Instructions for the task –
Every line with the string "available" in it belongs in your answer, so copy them all from the data.

━━ Given data

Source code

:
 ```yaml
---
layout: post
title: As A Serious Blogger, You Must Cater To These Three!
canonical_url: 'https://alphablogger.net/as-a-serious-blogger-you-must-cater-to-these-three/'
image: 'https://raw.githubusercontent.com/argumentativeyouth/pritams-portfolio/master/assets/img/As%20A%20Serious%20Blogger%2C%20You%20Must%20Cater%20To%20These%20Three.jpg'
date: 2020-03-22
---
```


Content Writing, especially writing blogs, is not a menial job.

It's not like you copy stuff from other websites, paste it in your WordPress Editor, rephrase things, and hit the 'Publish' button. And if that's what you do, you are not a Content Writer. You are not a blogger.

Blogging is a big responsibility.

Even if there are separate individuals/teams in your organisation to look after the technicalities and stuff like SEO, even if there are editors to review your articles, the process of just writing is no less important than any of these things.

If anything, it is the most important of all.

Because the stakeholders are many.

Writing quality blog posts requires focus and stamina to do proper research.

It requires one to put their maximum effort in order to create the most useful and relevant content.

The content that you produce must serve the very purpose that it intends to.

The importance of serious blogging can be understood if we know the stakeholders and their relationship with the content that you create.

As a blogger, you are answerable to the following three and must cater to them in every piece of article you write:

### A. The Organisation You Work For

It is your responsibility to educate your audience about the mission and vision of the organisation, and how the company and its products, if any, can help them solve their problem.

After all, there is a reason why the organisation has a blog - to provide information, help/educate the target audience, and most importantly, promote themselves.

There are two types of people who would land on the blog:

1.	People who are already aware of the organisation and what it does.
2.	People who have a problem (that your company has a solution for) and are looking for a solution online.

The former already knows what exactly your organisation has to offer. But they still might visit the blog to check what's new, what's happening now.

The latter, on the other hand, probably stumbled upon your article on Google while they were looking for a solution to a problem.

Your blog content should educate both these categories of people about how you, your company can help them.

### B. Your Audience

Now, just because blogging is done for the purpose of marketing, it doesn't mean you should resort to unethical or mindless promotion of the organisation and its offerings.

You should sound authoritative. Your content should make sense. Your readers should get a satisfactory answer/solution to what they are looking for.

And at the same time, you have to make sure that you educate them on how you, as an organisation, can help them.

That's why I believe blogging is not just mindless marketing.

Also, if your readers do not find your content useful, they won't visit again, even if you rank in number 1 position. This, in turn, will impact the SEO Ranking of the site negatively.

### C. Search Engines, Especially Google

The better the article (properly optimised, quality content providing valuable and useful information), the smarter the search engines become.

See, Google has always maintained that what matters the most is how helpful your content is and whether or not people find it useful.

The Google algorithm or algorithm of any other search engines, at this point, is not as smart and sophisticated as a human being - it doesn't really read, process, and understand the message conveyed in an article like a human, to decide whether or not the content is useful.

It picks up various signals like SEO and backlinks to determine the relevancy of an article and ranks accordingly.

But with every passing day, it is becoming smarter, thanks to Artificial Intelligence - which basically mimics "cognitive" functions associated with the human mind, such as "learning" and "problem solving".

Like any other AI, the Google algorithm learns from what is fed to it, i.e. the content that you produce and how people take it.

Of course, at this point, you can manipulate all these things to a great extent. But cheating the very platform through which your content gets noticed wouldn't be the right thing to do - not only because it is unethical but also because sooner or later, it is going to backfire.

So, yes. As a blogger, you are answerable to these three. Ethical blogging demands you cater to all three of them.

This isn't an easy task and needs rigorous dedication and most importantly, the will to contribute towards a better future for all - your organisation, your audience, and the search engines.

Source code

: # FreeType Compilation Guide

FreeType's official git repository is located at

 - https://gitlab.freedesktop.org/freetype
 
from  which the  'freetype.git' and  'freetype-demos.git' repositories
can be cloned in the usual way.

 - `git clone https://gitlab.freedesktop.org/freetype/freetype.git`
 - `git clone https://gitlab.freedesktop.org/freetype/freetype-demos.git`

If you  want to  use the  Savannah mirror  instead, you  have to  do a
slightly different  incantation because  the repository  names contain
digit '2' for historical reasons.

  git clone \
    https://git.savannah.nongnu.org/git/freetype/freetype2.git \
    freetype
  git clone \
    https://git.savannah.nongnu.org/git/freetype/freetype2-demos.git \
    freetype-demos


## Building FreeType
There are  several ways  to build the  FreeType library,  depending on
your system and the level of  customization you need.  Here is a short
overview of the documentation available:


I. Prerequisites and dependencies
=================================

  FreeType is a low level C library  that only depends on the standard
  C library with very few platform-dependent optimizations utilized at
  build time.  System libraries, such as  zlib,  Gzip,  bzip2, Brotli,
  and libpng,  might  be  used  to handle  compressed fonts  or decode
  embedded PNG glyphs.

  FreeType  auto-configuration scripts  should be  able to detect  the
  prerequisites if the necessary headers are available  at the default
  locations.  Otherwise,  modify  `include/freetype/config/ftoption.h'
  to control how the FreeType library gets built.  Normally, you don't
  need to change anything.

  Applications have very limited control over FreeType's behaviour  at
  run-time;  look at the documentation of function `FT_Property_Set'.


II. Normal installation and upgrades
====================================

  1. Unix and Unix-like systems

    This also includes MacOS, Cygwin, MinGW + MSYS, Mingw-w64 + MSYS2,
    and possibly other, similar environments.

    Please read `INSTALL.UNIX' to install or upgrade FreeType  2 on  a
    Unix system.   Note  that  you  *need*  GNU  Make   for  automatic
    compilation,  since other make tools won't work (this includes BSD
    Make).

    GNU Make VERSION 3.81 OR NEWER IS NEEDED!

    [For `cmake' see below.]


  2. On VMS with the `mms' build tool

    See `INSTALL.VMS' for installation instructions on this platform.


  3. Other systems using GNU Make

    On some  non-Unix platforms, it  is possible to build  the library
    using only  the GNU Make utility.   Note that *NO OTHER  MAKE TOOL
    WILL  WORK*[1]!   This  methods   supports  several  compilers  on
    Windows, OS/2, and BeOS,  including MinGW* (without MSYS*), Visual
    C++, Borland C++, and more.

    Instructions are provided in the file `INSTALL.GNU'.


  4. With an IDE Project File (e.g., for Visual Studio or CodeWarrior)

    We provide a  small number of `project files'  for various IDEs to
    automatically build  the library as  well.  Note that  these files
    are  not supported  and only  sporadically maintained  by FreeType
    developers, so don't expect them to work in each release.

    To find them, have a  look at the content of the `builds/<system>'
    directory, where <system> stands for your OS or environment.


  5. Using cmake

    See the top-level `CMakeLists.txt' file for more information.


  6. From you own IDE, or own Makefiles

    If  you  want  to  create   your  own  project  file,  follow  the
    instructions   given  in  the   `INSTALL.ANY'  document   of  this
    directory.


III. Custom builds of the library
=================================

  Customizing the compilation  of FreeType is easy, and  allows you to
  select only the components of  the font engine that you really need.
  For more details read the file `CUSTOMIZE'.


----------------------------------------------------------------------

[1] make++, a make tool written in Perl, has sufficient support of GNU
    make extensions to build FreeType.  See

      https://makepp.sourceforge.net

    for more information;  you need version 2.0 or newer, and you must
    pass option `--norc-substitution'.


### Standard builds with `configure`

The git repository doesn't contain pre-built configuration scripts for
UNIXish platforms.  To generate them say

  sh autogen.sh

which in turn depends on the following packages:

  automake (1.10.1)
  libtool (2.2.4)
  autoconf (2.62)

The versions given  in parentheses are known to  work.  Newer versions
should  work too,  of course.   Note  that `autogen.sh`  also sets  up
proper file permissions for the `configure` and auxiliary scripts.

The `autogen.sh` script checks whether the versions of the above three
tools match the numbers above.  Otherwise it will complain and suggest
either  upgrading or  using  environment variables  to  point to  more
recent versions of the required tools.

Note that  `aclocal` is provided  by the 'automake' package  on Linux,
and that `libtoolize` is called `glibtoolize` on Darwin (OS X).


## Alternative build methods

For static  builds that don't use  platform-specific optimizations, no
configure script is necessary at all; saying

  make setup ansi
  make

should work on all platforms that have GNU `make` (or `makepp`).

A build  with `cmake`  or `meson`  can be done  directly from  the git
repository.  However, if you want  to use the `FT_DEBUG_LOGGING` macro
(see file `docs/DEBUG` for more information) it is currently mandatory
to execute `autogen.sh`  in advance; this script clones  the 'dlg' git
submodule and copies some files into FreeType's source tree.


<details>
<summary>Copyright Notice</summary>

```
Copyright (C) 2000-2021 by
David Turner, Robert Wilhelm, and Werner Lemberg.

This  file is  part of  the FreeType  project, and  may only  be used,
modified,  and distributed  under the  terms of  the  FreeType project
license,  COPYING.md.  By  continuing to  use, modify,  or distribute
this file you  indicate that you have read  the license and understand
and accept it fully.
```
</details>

━━━━

Reply to the task –
overview of the documentation available:
  prerequisites if the necessary headers are available  at the default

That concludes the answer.